A CEO on CNBC says, "We have no choice..." But he did have a choice. He had a lot of choices. But they were hard ones, so he put them off.

Simple next step

But, while you're still a startup, there's hope. Just assume you'll never have enough resources, and fundraising is a distraction. Instead of trying to get more resources, focus on finding your 10% - your big growth levers.

And be honest with yourself about the bunting. (Maybe that's not so simple.) Here are a few questions you can use to help your team prioritize the most impactful work:

  1. If this works, how big could it be?

  2. What are the riskiest assumptions behind this idea?

  3. What’s the quickest way we can test those assumptions?
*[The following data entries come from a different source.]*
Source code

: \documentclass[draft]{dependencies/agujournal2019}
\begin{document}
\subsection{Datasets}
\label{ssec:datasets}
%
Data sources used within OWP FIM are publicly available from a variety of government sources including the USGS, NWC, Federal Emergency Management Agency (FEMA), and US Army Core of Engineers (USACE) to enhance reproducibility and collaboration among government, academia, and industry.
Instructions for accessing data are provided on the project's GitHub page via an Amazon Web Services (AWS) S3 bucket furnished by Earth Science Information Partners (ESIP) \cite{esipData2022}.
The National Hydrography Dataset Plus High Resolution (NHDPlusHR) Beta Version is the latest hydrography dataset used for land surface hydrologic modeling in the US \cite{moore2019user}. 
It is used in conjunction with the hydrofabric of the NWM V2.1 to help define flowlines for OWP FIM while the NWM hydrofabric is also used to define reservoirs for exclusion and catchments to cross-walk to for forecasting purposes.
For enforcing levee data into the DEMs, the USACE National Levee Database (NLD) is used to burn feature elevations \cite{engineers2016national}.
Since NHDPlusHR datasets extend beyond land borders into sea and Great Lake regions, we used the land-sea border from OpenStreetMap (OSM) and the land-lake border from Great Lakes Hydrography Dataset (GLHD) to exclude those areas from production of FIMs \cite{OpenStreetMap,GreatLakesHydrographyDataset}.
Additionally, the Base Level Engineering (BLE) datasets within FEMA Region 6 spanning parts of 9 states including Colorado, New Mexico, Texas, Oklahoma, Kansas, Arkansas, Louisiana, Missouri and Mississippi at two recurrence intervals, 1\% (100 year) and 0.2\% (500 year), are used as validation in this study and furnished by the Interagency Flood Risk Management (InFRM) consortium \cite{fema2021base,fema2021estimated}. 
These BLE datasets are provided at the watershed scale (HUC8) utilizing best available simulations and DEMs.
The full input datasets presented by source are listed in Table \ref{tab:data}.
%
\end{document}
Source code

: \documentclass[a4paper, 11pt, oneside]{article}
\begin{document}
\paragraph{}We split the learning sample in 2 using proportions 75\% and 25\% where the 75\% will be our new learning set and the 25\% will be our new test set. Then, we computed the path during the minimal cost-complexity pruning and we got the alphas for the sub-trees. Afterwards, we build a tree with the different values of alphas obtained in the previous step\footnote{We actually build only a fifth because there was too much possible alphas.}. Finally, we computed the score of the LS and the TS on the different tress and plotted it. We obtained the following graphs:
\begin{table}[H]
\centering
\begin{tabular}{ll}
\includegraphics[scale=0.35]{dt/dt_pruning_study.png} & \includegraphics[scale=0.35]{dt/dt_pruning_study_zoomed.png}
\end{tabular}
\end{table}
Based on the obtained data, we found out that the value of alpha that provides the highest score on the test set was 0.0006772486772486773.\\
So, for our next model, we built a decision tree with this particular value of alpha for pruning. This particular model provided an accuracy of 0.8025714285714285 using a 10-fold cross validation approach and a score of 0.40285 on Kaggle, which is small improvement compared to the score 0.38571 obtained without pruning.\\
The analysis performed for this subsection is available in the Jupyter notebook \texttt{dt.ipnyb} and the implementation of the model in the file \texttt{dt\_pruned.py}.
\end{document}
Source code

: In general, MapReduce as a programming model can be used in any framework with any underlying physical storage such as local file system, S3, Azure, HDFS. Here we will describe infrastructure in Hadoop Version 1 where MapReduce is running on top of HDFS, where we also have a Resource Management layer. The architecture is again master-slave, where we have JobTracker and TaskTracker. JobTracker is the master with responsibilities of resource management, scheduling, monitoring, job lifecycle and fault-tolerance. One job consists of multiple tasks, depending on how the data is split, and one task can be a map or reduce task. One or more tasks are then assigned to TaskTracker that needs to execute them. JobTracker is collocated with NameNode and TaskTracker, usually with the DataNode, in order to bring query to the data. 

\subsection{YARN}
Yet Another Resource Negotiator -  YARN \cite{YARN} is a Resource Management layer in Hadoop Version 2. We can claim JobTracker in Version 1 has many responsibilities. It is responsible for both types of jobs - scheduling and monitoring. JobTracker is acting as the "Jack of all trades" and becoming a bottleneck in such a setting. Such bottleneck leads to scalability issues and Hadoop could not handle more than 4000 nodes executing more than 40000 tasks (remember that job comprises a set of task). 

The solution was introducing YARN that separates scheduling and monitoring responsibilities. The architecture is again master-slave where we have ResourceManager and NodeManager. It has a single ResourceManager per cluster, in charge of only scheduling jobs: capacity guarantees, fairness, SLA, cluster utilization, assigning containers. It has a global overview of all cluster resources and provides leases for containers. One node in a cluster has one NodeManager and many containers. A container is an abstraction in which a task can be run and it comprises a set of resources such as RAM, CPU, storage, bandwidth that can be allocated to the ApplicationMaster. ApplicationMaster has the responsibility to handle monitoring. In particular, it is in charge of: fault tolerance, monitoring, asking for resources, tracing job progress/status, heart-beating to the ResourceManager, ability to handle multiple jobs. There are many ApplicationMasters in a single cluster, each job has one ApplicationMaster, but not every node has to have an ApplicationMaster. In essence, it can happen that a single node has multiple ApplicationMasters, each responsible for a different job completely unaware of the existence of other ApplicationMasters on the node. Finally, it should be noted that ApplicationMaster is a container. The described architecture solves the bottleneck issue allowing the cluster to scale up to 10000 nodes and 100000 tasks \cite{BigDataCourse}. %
And remember, sevens kill companies.

I hope this helps!

* This is a complicated issue, so here's bit more nuance... When I re-read this post, it sounds like I'm calling the leaders at eBay and PayPal dumb, and that couldn't be further from the truth. They were actually brilliant: Visa, McKinsey, Harvard, and Stanford. But they were working within an incentive structure that rewarded bold proposals and investments, not restraint or fiscal probity.

High-growth tech companies are very profitable, and they need to invest their profits back into growth. Otherwise, the cash will pile up and investors will demand a dividend. If the companies return cash, they’ll lose their status as a "growth stocks," and their price-to-earnings multiples will collapse, wiping out their execs' compensation packages, which are mainly comprised of stock.

But maybe your company doesn't have all those complicated incentives. Maybe you can just focus on high-impact work, delight lots of customers, and earn money. And maybe, just maybe, that's a huge advantage.

I should also clarify, this all happened over ten years ago.It's not meant to disparage PayPal's current leadership.